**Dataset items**
------------------------------

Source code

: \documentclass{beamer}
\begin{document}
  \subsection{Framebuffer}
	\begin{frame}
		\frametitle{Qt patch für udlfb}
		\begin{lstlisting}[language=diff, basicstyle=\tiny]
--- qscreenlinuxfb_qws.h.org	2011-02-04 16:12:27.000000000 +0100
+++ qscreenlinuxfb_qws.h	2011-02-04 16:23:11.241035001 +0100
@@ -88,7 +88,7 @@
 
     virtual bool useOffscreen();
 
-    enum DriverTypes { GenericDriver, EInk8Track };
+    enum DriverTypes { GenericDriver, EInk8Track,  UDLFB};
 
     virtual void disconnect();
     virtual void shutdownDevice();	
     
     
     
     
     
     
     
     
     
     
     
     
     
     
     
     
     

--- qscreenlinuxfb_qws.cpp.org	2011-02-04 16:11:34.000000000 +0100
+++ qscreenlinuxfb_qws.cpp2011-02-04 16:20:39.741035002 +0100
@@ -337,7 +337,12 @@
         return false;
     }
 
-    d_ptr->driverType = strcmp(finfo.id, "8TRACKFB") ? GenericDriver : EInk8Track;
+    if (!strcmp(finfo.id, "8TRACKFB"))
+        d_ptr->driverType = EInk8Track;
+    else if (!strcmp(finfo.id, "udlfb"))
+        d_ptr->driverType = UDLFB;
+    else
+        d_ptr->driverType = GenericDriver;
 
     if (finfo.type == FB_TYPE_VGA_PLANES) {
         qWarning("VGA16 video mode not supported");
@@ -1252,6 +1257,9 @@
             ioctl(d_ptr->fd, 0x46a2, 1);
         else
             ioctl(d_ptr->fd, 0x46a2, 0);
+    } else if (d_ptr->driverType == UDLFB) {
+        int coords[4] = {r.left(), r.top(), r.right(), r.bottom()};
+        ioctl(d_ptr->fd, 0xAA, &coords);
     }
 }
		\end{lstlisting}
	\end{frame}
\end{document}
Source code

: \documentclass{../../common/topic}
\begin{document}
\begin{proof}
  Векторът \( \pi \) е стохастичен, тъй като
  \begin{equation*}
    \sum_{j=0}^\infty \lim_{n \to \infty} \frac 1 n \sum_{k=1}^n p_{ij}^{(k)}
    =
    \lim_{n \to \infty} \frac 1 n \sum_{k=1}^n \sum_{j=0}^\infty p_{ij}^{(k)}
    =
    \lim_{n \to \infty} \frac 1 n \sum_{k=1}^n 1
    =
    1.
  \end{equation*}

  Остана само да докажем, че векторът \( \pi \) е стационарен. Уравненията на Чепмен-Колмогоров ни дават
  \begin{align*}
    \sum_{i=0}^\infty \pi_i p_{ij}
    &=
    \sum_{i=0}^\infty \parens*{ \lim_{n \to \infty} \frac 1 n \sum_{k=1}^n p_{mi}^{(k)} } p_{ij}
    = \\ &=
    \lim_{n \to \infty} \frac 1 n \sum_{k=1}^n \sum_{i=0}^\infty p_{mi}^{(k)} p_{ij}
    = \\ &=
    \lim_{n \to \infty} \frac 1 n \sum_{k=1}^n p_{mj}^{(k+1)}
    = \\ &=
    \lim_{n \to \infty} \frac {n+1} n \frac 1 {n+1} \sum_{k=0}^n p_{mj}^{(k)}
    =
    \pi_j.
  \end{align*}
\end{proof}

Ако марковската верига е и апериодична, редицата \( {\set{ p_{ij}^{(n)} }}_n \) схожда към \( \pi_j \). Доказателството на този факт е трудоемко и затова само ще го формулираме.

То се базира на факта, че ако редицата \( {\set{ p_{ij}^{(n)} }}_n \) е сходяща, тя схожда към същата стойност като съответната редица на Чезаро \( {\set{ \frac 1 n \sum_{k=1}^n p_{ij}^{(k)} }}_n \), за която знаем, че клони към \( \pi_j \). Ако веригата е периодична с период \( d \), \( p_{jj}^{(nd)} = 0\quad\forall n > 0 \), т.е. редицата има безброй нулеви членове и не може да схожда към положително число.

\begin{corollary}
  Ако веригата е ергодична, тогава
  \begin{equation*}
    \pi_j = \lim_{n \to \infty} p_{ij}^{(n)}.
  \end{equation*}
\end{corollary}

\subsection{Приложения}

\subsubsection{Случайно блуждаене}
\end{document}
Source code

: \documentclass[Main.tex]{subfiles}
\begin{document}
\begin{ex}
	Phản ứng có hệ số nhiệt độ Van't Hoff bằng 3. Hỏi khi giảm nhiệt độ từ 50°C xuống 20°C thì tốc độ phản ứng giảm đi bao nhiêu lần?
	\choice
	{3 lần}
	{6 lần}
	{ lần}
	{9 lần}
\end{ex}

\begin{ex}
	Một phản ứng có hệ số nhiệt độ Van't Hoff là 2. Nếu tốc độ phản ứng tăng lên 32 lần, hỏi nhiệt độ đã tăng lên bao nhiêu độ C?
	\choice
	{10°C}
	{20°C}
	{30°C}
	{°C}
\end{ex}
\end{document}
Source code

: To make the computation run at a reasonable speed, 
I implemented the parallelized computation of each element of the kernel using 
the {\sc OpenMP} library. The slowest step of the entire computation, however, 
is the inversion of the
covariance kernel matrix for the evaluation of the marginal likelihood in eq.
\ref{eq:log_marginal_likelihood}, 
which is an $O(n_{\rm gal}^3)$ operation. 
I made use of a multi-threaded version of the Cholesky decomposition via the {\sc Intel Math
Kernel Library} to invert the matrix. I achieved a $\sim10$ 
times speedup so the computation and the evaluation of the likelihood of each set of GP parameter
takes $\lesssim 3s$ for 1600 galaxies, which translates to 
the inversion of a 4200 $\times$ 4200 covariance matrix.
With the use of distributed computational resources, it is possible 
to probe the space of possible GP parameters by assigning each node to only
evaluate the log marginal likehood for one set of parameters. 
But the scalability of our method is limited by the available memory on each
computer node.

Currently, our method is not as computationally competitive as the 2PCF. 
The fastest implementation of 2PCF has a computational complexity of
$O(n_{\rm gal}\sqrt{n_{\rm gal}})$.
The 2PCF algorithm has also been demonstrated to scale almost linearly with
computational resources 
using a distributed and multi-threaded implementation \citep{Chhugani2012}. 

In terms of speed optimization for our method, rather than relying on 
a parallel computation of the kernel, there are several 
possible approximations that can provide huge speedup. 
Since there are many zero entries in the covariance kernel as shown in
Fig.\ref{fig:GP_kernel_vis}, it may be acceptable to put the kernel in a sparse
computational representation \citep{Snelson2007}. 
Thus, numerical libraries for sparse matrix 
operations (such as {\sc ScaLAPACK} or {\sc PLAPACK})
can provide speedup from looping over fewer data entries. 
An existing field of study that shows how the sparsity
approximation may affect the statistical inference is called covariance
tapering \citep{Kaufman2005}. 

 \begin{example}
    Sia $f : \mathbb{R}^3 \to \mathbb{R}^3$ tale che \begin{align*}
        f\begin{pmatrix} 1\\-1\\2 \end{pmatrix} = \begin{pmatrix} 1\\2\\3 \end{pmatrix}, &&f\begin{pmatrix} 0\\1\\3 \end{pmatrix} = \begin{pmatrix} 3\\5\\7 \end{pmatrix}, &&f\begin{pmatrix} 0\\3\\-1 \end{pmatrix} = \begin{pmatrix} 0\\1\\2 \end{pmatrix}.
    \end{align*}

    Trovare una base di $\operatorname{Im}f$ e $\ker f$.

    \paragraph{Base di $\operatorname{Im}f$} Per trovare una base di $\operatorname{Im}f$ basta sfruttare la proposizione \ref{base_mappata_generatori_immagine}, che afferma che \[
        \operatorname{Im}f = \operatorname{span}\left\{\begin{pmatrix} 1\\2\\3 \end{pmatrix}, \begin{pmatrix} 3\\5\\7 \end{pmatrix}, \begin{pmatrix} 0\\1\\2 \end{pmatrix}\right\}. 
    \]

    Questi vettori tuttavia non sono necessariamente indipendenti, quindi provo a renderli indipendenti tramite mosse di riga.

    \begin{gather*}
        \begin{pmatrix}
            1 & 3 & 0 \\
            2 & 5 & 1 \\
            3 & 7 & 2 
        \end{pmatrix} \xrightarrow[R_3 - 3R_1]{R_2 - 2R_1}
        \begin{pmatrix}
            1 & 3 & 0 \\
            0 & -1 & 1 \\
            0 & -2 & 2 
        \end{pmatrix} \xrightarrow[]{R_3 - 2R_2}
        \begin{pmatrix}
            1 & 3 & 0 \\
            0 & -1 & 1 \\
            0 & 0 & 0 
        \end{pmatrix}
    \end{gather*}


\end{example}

------------------------------

**What to do**
In the data above, find the line that contains "I implemented the" and the line that contains "achieved a $\sim10$". Repeat exactly those lines and every line between them, and only those.

**Solved exercise**
I implemented the parallelized computation of each element of the kernel using 
the {\sc OpenMP} library. The slowest step of the entire computation, however, 
is the inversion of the
covariance kernel matrix for the evaluation of the marginal likelihood in eq.
\ref{eq:log_marginal_likelihood}, 
which is an $O(n_{\rm gal}^3)$ operation. 
I made use of a multi-threaded version of the Cholesky decomposition via the {\sc Intel Math
Kernel Library} to invert the matrix. I achieved a $\sim10$ 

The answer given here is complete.